Monseñor Héctor Vargas, en su columna dominical publicada en el Diario Austral de Temuco, el 4 de octubre, ahonda en el racismo y su problemática que aún persiste en la sociedad, todo ello con las consecuencias al no asumir un real compromiso y convicción acerca de este grave fenómeno.
La lucha contra el racismo parece ser ahora un imperativo ampliamente radicado en las conciencias humanas. La Convención de la ONU ya en 1965 proclama: «Toda doctrina de superioridad fundada sobre la diferenciación entre las razas, es científicamente falsa, moralmente condenable y socialmente injusta y peligrosa». La doctrina de la Iglesia, bajo la consiga “todo ser humano, es mi hermano», afirma que toda doctrina racista es contraria a la fe y al amor cristianos.
No obstante, en contradicción con esta conciencia más madura de la dignidad humana, el racismo todavía existe, y resurge incluso bajo nuevas formas. Es como una llaga que sigue misteriosamente abierta en el flanco de la humanidad. Es preciso señalar a su vez, que existen diversos grados y tipos de racismo, que se expresan en muchas otras formas de exclusión y de rechazo, cuya motivación explícita no es la raza, pero con efectos análogos. Por ello debemos oponernos firmemente a todas las formas de discriminación, porque si bien el rechazo de tipo racista existe en todos los continentes, muchos practican en los hechos la discriminación que aborrecen en las leyes. El respeto por toda persona y raza, es el respeto por los derechos fundamentales, la dignidad y la igualdad básica. No se trata ciertamente de ignorar las diferencias culturales, sino de educar a apreciar de manera positiva, la diversidad complementaria entre los pueblos. Un pluralismo bien entendido resuelve el problema del racismo inhumano.
La aplicación de medidas legislativas, disciplinares y administrativas contra lo uno y lo otro, sin excluir las adecuadas presiones exteriores, puede ser oportuna. Los países y las organizaciones internacionales disponen, en orden a ello, de todo un ámbito de iniciativas por tomar o suscitar. Y es igualmente responsabilidad de los ciudadanos afectados, sin que por eso se deba llegar a reemplazar, mediante la violencia, una situación injusta por otra. Hay que procurar siempre soluciones constructivas. Sin embargo, no será suficiente si en cada uno de nosotros no hay real compromiso y convicción acerca de este grave fenómeno.
En consecuencia, no podemos dejar de preguntarnos: ¿Hay en cada uno de nosotros algún sentimiento, por mínimo que sea, de desconfianza o menosprecio hacia otra persona por causa de su raza, cultura, religiosidad, nacionalidad, o clase social? ¿Tratamos con respeto a nuestros hijos, cónyuges o parejas? ¿O hay muestras de superioridad, intolerancia, falta de respeto y menosprecio en el trato intrafamiliar?

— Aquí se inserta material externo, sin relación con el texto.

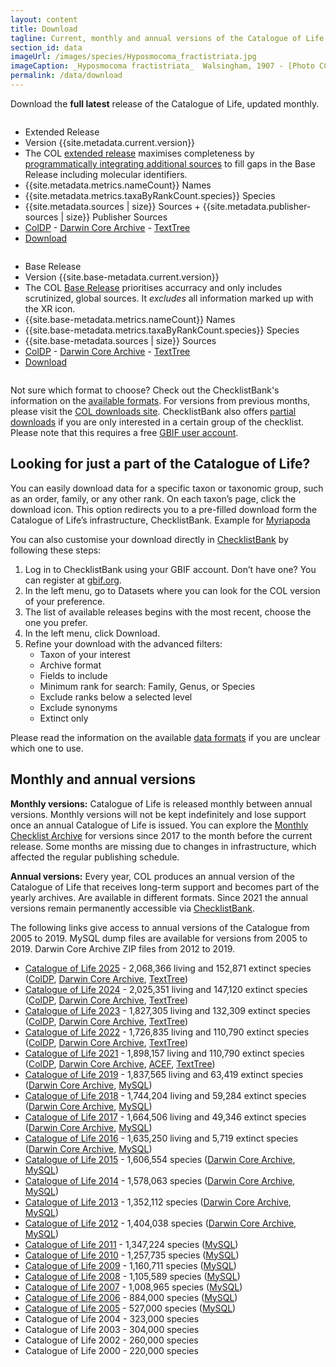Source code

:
 ```yaml
---
layout: content
title: Download
tagline: Current, monthly and annual versions of the Catalogue of Life
section_id: data
imageUrl: /images/species/Hyposmocoma_fractistriata.jpg    
imageCaption: _Hyposmocoma fractistriata_  Walsingham, 1907 - [Photo CC By Donald Hobern](https://www.flickr.com/photos/dhobern/13442602504)
permalink: /data/download
---
```



Download the **full latest** release of the Catalogue of Life, updated monthly.

<div class="row">
  <div class="large-6 columns">
	<ul class="pricing-table">
	  <li class="title">Extended Release</li>
	  <li class="price">Version {{site.metadata.current.version}}</li>
	  <li class="description">The COL <a href="/building/releases#extended">extended release</a> maximises completeness 
	  	by <a href="/building/assembly">programmatically integrating additional sources</a> to fill gaps in the Base Release including molecular identifiers.
	  </li>
	  <li class="bullet-item"><span class="number">{{site.metadata.metrics.nameCount}}</span> Names</li>
	  <li class="bullet-item"><span class="number">{{site.metadata.metrics.taxaByRankCount.species}}</span> Species</li>
	  <li class="bullet-item"><span class="number">{{site.metadata.sources | size}}</span> Sources + <span class="number">{{site.metadata.publisher-sources | size}}</span> Publisher Sources</li>
	  <li class="bullet-item">
	  	<a href="https://api.checklistbank.org/dataset/{{site.metadata.current.key}}/export.zip?extended=true&format=ColDP">ColDP</a> - 
	  	<a href="https://api.checklistbank.org/dataset/{{site.metadata.current.key}}/export.zip?extended=true&format=DwCA">Darwin Core Archive</a> - 
	  	<a href="https://api.checklistbank.org/dataset/{{site.metadata.current.key}}/export.zip?format=TextTree">TextTree</a>
	  </li>
	  <li class="cta-button"><a class="button" href="https://api.checklistbank.org/dataset/{{site.metadata.current.key}}/export.zip?extended=true&format=ColDP">Download</a></li>
	</ul>	
  </div>
  <div class="large-6 columns">
	<ul class="pricing-table">
	  <li class="title">Base Release</li>
	  <li class="price">Version {{site.base-metadata.current.version}}</li>
	  <li class="description">The COL <a href="/building/releases#base">Base Release</a> prioritises accurracy and only includes scrutinized, global sources. 
	  It <i>excludes</i> all information marked up with the XR icon.
	  </li>
	  <li class="bullet-item"><span class="number">{{site.base-metadata.metrics.nameCount}}</span> Names</li>
	  <li class="bullet-item"><span class="number">{{site.base-metadata.metrics.taxaByRankCount.species}}</span> Species</li>
	  <li class="bullet-item"><span class="number">{{site.base-metadata.sources | size}}</span> Sources</li>
	  <li class="bullet-item">
	  	<a href="https://api.checklistbank.org/dataset/{{site.base-metadata.current.key}}/export.zip?extended=true&format=ColDP">ColDP</a> - 
	  	<a href="https://api.checklistbank.org/dataset/{{site.base-metadata.current.key}}/export.zip?extended=true&format=DwCA">Darwin Core Archive</a> - 
	  	<a href="https://api.checklistbank.org/dataset/{{site.base-metadata.current.key}}/export.zip?format=TextTree">TextTree</a></li>
	  <li class="cta-button"><a class="button" href="https://api.checklistbank.org/dataset/{{site.base-metadata.current.key}}/export.zip?extended=true&format=ColDP">Download</a></li>
	</ul>
  </div>	
</div>


Not sure which format to choose? Check out the ChecklistBank's information on the [available formats](https://www.checklistbank.org/about/formats).
For versions from previous months, please visit the [COL downloads site](https://download.catalogueoflife.org/col/).
ChecklistBank also offers [partial downloads](https://www.checklistbank.org/dataset/{{site.metadata.current.key}}/download) if you are only interested in a certain group of the checklist. Please note that this requires a free [GBIF user account](https://www.gbif.org/).

## Looking for just a part of the Catalogue of Life?
You can easily download data for a specific taxon or taxonomic group, such as an order, family, or any other rank.
On each taxon’s page, click  the download icon. This option redirects you to a pre-filled download form the Catalogue of Life’s infrastructure, ChecklistBank.
Example for [Myriapoda](/taxon/CW2TY)

You can  also customise your download directly in [ChecklistBank](https://www.checklistbank.org/) by following these steps:

1. Log in to ChecklistBank using your GBIF account. Don’t have one? You can register at [gbif.org](https://www.gbif.org/).
2. In the left menu, go to Datasets where you can look for the COL version of your preference.
3. The list of available releases begins with the most recent, choose the one you prefer.
4. In the left menu, click Download.
5. Refine your download with the advanced filters: 
	- Taxon of your interest 
	- Archive format
	- Fields to include
	- Minimum rank for search: Family, Genus, or Species
	- Exclude ranks below a selected level
	- Exclude synonyms
	- Extinct only

Please read the information on the available [data formats](https://www.checklistbank.org/about/formats) if you are unclear which one to use. 

## Monthly and annual versions

**Monthly versions:** Catalogue of Life is released monthly between annual versions.  Monthly versions will not be kept indefinitely and lose support once an annual Catalogue of Life is issued. You can explore the [Monthly Checklist Archive](https://download.catalogueoflife.org/col/monthly/) for versions since 2017 to the month before the current release. Some months are missing due to changes in infrastructure, which affected the regular publishing schedule.

**Annual versions:** Every year, COL produces an annual version of the Catalogue of Life that receives long-term support and becomes part of the yearly archives. Are available in different formats. Since 2021 the annual versions remain permanently accessible via [ChecklistBank](https://www.checklistbank.org/dataset?releasedFrom=3&sortBy=created).

The following links give access to annual versions of the Catalogue from 2005 to 2019. 
MySQL dump files are available for versions from 2005 to 2019. Darwin Core Archive ZIP files from 2012 to 2019.

* [Catalogue of Life 2025](https://www.checklistbank.org/dataset/COL25) - 2,068,366 living and 152,871 extinct species ([ColDP](https://download.catalogueoflife.org/col/annual/2025_coldp.zip), [Darwin Core Archive](https://download.catalogueoflife.org/col/annual/2025_dwca.zip), [TextTree](https://download.catalogueoflife.org/col/annual/2025_txtree.zip))
* [Catalogue of Life 2024](https://www.checklistbank.org/dataset/COL24) - 2,025,351 living and 147,120 extinct species ([ColDP](https://download.catalogueoflife.org/col/annual/2024_coldp.zip), [Darwin Core Archive](https://download.catalogueoflife.org/col/annual/2024_dwca.zip), [TextTree](https://download.catalogueoflife.org/col/annual/2024_txtree.zip))
* [Catalogue of Life 2023](https://www.checklistbank.org/dataset/COL23) - 1,827,305 living and 132,309 extinct species ([ColDP](https://download.catalogueoflife.org/col/annual/2023_coldp.zip), [Darwin Core Archive](https://download.catalogueoflife.org/col/annual/2023_dwca.zip), [TextTree](https://download.catalogueoflife.org/col/annual/2023_txtree.zip))
* [Catalogue of Life 2022](https://www.checklistbank.org/dataset/COL22) - 1,726,835 living and 110,790 extinct species ([ColDP](https://download.catalogueoflife.org/col/annual/2022_coldp.zip), [Darwin Core Archive](https://download.catalogueoflife.org/col/annual/2022_dwca.zip), [TextTree](https://download.catalogueoflife.org/col/annual/2022_txtree.zip))
* [Catalogue of Life 2021](https://www.checklistbank.org/dataset/2328) - 1,898,157 living and 110,790 extinct species ([ColDP](https://download.catalogueoflife.org/col/annual/2021_coldp.zip), [Darwin Core Archive](https://download.catalogueoflife.org/col/annual/2021_dwca.zip), [ACEF](https://download.catalogueoflife.org/col/annual/2021_acef.zip), [TextTree](https://download.catalogueoflife.org/col/annual/2021_txtree.zip))
* [Catalogue of Life 2019](/annual-checklist/2019) - 1,837,565 living and 63,419 extinct species ([Darwin Core Archive](https://download.catalogueoflife.org/col/annual/2019_dwca.zip), [MySQL](https://download.catalogueoflife.org/col/annual/2019_mysql.sql.gz))
* [Catalogue of Life 2018](/annual-checklist/2018) - 1,744,204 living and 59,284 extinct species ([Darwin Core Archive](https://download.catalogueoflife.org/col/annual/2018_dwca.zip), [MySQL](https://download.catalogueoflife.org/col/annual/2018_mysql.sql.gz))
* [Catalogue of Life 2017](/annual-checklist/2017) - 1,664,506 living and 49,346 extinct species ([Darwin Core Archive](https://download.catalogueoflife.org/col/annual/2017_dwca.zip), [MySQL](https://download.catalogueoflife.org/col/annual/2017_mysql.sql.gz))
* [Catalogue of Life 2016](/annual-checklist/2016) - 1,635,250 living and 5,719 extinct species ([Darwin Core Archive](https://download.catalogueoflife.org/col/annual/2016_dwca.zip), [MySQL](https://download.catalogueoflife.org/col/annual/2016_mysql.sql.gz))
* [Catalogue of Life 2015](/annual-checklist/2015) - 1,606,554 species ([Darwin Core Archive](https://download.catalogueoflife.org/col/annual/2015_dwca.zip), [MySQL](https://download.catalogueoflife.org/col/annual/2015_mysql.sql.gz))
* [Catalogue of Life 2014](/annual-checklist/2014) - 1,578,063 species ([Darwin Core Archive](https://download.catalogueoflife.org/col/annual/2014_dwca.zip), [MySQL](https://download.catalogueoflife.org/col/annual/2014_mysql.sql.gz))
* [Catalogue of Life 2013](/annual-checklist/2013) - 1,352,112 species ([Darwin Core Archive](https://download.catalogueoflife.org/col/annual/2013_dwca.zip), [MySQL](https://download.catalogueoflife.org/col/annual/2013_mysql.sql.gz))
* [Catalogue of Life 2012](/annual-checklist/2012) - 1,404,038 species ([Darwin Core Archive](https://download.catalogueoflife.org/col/annual/2012_dwca.zip), [MySQL](https://download.catalogueoflife.org/col/annual/2012_mysql.sql.gz))
* [Catalogue of Life 2011](/annual-checklist/2011) - 1,347,224 species ([MySQL](https://download.catalogueoflife.org/col/annual/2011_mysql.sql.gz))
* [Catalogue of Life 2010](/annual-checklist/2010) - 1,257,735 species ([MySQL](https://download.catalogueoflife.org/col/annual/2010_mysql.sql.gz))
* [Catalogue of Life 2009](/annual-checklist/2009) - 1,160,711 species ([MySQL](https://download.catalogueoflife.org/col/annual/2009_mysql.sql.gz))
* [Catalogue of Life 2008](/annual-checklist/2008) - 1,105,589 species ([MySQL](https://download.catalogueoflife.org/col/annual/2008_mysql.sql.gz))
* [Catalogue of Life 2007](/annual-checklist/2007) - 1,008,965 species ([MySQL](https://download.catalogueoflife.org/col/annual/2007_mysql.sql.gz))
* [Catalogue of Life 2006](/annual-checklist/2006) - 884,000 species ([MySQL](https://download.catalogueoflife.org/col/annual/2006_mysql.sql.gz))
* [Catalogue of Life 2005](/annual-checklist/2005) - 527,000 species ([MySQL](https://download.catalogueoflife.org/col/annual/2005_mysql.sql.gz))
* Catalogue of Life 2004 - 323,000 species
* Catalogue of Life 2003 - 304,000 species
* Catalogue of Life 2002 - 260,000 species
* Catalogue of Life 2000 - 220,000 species



<script >
'use strict';

function numberWithCommas(value) {
	//return value.toLocaleString()
    return value.toString().replace(/\B(?=(\d{3})+(?!\d))/g, ',');
}

function updateNumericValues() {
    const myNumber = document.querySelectorAll('.number');
    myNumber.forEach((e) => {
        const numericValue = e.textContent;
    	console.log(numericValue);
        const formattedValue = numberWithCommas(numericValue);
        e.textContent = formattedValue;
    });
 }

 updateNumericValues();
</script>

Actitudes como estas están enraizadas en nosotros, hasta inconscientemente, a causa de los contextos culturales y familiares en que hemos crecido. Si somos capaces desde una auténtica educación, atacar sistemática y consistentemente el problema del racismo en los diversos ámbitos de nuestra vida personal, familiar y social, sin duda habremos impactado notablemente la cultura de la próxima generación, y este cáncer habrá sido tratado de manera integral y prolongada.